Burger king has cupcake flavored milkshakes. God dammit America.
Using manwich sauce as ketchup. Not bad. Love college.
I had to download the flashlight app so I could finish taking a dump when the power went out.
whatever happens this semester dont let me be that girl yacking in the urinal. again.
When that rick ross song came on he started ripping up dollar bills and pouring out drinks on the floor. I'm all for ignorance but it was a little excessive for a wedding
I've wasted nicer days than this hungover and dry heaving in bed.
I'm going to make "gut the love salmon" a common slang term for sex. Spread the word.
So how was your new years? Did u ride a horse at 3am in zero degree weather?
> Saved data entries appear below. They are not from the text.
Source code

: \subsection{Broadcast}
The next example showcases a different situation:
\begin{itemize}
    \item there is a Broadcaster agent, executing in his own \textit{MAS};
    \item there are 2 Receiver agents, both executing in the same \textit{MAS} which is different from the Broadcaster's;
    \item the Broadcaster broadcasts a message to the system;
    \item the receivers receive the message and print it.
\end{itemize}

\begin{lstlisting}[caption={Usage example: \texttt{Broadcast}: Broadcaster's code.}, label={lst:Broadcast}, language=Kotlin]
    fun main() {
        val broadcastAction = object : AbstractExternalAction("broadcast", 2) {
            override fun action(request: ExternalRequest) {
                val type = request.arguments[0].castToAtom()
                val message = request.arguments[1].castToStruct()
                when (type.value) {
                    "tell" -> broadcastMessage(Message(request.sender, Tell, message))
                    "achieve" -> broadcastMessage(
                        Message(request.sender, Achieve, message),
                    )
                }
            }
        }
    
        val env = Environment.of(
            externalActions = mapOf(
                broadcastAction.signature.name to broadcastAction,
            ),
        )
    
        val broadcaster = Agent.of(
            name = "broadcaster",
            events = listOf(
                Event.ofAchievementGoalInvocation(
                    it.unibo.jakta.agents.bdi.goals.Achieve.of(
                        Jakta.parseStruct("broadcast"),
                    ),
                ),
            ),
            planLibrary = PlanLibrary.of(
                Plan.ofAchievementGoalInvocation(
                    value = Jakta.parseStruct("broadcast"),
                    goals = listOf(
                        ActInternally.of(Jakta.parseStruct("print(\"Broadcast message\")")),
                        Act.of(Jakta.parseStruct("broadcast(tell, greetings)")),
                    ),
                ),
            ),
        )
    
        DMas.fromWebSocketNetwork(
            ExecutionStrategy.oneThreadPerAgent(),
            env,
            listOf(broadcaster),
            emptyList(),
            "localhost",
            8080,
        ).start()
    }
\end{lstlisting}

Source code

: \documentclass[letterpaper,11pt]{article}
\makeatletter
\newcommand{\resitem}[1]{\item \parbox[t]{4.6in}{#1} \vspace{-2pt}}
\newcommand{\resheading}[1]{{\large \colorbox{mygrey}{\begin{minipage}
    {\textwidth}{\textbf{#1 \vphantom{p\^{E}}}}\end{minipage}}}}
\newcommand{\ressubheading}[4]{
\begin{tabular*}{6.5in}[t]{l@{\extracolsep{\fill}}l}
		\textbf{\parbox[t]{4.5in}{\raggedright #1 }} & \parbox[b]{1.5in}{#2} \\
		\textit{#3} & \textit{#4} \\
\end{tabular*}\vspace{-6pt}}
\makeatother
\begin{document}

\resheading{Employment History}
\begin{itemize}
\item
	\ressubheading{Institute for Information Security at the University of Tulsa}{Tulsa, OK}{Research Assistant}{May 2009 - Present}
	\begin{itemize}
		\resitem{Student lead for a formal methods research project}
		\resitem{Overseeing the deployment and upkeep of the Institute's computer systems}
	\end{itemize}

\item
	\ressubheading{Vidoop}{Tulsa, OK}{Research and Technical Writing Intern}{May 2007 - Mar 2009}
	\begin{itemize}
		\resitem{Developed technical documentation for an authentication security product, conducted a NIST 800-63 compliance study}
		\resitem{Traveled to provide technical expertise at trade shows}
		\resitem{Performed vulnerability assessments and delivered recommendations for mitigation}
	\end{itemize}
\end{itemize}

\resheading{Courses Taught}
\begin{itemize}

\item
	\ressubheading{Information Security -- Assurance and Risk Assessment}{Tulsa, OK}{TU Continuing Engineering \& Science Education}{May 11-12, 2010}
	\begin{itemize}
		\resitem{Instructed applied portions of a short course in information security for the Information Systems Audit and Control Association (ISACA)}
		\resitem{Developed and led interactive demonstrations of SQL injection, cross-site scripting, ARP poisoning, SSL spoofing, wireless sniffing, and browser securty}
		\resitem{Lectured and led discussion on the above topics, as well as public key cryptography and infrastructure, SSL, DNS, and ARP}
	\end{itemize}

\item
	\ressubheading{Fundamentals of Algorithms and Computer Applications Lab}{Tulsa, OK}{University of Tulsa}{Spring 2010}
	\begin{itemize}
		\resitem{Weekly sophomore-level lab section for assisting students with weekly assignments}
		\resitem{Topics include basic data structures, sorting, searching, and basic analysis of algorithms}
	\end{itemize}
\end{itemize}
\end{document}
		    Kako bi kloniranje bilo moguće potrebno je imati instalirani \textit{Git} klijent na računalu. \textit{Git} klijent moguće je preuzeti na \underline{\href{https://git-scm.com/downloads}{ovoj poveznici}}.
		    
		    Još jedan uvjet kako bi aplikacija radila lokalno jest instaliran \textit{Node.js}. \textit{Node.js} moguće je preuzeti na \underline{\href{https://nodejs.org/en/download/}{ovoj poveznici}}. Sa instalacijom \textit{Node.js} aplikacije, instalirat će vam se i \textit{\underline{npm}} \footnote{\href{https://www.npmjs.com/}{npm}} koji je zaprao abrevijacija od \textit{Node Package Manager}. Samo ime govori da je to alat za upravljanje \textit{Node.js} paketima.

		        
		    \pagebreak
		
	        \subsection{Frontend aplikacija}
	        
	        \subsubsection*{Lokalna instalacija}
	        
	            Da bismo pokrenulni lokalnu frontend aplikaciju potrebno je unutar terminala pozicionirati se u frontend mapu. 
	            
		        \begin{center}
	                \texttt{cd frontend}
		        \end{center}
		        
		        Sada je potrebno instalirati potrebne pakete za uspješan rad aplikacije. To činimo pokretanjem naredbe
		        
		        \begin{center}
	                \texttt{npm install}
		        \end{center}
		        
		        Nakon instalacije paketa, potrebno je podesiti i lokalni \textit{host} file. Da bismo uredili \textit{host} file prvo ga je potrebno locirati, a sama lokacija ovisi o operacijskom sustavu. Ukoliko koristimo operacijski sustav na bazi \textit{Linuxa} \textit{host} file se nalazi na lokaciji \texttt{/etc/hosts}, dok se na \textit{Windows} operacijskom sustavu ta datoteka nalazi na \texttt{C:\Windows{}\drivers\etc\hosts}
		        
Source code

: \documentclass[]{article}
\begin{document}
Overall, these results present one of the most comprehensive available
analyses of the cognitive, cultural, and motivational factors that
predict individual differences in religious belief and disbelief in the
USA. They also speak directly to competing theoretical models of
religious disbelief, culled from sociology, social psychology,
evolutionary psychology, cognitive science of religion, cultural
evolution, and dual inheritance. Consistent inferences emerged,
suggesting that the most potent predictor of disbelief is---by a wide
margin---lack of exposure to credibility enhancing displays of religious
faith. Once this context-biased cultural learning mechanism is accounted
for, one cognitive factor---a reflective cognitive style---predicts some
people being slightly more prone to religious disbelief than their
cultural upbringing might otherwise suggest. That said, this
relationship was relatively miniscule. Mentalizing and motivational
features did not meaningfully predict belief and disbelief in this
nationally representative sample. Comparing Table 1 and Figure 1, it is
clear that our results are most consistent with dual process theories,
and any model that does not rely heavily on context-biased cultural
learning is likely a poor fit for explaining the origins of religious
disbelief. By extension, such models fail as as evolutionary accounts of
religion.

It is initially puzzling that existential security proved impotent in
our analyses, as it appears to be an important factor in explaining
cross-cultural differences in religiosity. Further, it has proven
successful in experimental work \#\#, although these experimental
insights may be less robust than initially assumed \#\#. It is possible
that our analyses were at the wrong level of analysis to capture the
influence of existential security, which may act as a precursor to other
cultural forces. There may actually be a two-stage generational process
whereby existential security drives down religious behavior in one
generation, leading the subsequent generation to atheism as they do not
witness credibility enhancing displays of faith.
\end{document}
Because I sure did
We HAVE another bedroom, it's not like I was gunna chain you into the closet. Often.
I can already tell, the amount of fun I'm having right now is not nearly going to compensate for the amount of "let us never speak of this again" I'm gonna have tomorrow
He tried to introduce me to one of his friends that kept looking at me and I said "OH NO! I can't do this shit anymore!!" It was like I had a vision of what drunk me would've done in about 20 minutes.
I feel like I beer bonged a ton of asbestos
Hope you are okay. You were running down the street with shopping cart at one point and yelling "bitches aint shit!"
Autocorrect changes "sex" to "sec". I have been so long without it my phone thinks I made a mistake.
You don't need yoga. You need a boyfriend! Trust me I've become all sorts of flexible this past year.